If President Bush intends to revive America's space program, engineers will be at a premium. Yet the IEEE-USA, the world's largest technical professional society representing more than 225,000 electrical electronics, computer, and software engineers reports that "American high-tech firms shed 560,000 jobs between 2001 and 2003, and expect to lose another 234,000 in 2004." This contraction cannot be dismissed as the nadir of the dot-com correction. The jobless rate for electrical and electronics engineers was in fact lower in 2002 (4.2 percent) than in 2003 (6.2 percent).
Meanwhile, the Computing Research Association's Taulbee's Survey found that total enrollment in bachelor-degree programs in computer science and computer engineering fell 19 percent in 2003, a factor it attributes to "the decline in the technology industry and the moving of jobs offshore." (Curiously omitted are the impacts of the H-1B and L-1 work visas.)
College administrators are already hip to Ms. Chao's future. For example, San Francisco State University is considering the closure of its engineering school.
Indeed, today's college graduate cannot even expect to find entry-level jobs in the hi-tech industry, warns entrepreneur Rosen Sharma. Sharma heads a Silicon Valley start-up that "could not survive without outsourcing." Nevertheless, he fears for America's future. "As a father my reaction is different than my reaction as a CEO," he admitted to Time.

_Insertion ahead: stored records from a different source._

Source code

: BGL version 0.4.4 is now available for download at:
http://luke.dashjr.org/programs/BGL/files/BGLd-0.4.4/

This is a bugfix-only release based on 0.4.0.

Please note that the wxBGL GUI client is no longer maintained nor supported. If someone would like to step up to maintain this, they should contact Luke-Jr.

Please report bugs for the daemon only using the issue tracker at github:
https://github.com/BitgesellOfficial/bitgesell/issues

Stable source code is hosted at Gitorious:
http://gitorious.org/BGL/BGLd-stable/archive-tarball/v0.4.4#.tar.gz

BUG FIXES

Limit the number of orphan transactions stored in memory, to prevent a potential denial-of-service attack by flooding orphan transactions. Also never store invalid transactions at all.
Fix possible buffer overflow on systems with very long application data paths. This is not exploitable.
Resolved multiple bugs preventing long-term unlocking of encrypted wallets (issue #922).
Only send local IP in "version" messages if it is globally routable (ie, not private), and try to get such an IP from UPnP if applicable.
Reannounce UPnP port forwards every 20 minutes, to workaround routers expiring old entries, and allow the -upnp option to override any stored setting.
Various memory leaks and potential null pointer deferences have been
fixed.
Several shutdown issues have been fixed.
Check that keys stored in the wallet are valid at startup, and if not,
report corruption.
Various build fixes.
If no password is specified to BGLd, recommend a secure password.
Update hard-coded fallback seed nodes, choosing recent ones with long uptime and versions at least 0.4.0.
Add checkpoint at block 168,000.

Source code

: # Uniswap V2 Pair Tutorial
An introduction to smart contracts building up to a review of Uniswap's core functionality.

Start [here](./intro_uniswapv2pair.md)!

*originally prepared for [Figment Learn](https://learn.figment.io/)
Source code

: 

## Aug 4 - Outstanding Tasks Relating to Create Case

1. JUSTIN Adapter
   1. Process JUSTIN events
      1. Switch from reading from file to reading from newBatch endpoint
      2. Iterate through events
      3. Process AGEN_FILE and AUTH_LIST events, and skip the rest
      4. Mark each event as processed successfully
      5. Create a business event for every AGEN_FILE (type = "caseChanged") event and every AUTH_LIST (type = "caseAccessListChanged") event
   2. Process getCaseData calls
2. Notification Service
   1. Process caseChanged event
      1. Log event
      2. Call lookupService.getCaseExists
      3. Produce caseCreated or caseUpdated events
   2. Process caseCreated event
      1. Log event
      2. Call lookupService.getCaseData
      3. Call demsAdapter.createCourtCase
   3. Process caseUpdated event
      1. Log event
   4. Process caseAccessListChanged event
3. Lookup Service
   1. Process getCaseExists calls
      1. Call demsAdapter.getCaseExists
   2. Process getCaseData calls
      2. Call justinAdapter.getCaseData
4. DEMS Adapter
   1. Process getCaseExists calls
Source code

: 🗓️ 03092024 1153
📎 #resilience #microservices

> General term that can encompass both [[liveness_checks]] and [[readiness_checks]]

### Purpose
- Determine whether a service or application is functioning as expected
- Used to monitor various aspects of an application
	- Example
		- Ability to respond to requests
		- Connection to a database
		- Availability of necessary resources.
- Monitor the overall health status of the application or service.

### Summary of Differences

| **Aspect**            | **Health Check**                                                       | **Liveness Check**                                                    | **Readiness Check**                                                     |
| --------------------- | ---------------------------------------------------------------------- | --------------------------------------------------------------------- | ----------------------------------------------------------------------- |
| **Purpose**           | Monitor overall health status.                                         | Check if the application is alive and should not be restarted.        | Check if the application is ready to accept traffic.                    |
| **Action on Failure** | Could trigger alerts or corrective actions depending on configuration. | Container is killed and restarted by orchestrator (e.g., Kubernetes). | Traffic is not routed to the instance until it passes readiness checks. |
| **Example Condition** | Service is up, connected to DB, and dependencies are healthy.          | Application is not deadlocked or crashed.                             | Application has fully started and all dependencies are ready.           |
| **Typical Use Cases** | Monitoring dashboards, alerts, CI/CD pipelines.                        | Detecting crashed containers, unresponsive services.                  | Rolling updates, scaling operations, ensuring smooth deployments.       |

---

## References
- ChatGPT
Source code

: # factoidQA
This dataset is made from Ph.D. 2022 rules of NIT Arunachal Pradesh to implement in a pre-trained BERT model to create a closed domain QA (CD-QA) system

Pay no attention to such Chicken Littles, high-tech-industry lobbyists counter. Outsourcing is good for America, they claim. Their studies employ the "impregnable" science of econometrics to prove that outsourcing high-tech jobs creates more jobs than it kills. One such study, commissioned by the Information Technology Association of America, predicts 317,387 such jobs will materialize by 2008. The study's premise, however, begs the question, as it assumes the new jobs are and will be as good as the old (vanished) ones.
Why, they'll be even better, brags economist and outsourcing enthusiast, Catherine Mann. Dr. Mann, who also labors under the illusion that only bottom-rung jobs are vanishing, plays Pollyanna to a doubting Thomas, Ron Hira of IEEE-USA. Professor Hira confessed to Washington Post readers that he, an industry insider, had no idea what shape the "new" putative high-value jobs would take. "Is it nanotech, biotech, bioinformatics?" Of one thing he is certain, however: "Other developing and developed countries are targeting those very same industries and jobs."
Thankfully, author Virginia Postrel has located America's burgeoning (and indubitably "dynamist") occupations. She faults the Bureau of Labor Statistics for failing to recognize the rise of spa-related personal services e.g., manicure and massage therapy for the powerhouse growth industries they are. Of course, if Ms. Postrel is to remain faithful to the central thesis of her first book that all change is always good she is obligated to remain, like Ms. Mann, a Pollyanna, despite the new employment reality. Ms. Postrel's second book, the sum of which is that all that glitters is gold, even better encapsulates her enthusiasm for the role eyebrow waxing and other crafts will play in an economic recovery.
Although preliminary even tentative the Bureau's Employment Situation Summary suggests that high-value knowledge jobs are being replaced with low-value service and manual-labor jobs. The ensuing loss of income to American workers will surely outweigh the lower prices outsourcing engenders.
If I refuse to genuflect to this brave new world, it's because the idea of living in communities where applied scientists are unemployed while colonic hydrotherapists thrive isn't particularly enthralling. I'll leave it to the motion obsessed, ever-evolving Ms. Postrel to celebrate that kind of future.
The owner(s) of a public company are the shareholders. Unfortunately, many of the true owners - the people who's money is invested and at risk, don't get to vote!.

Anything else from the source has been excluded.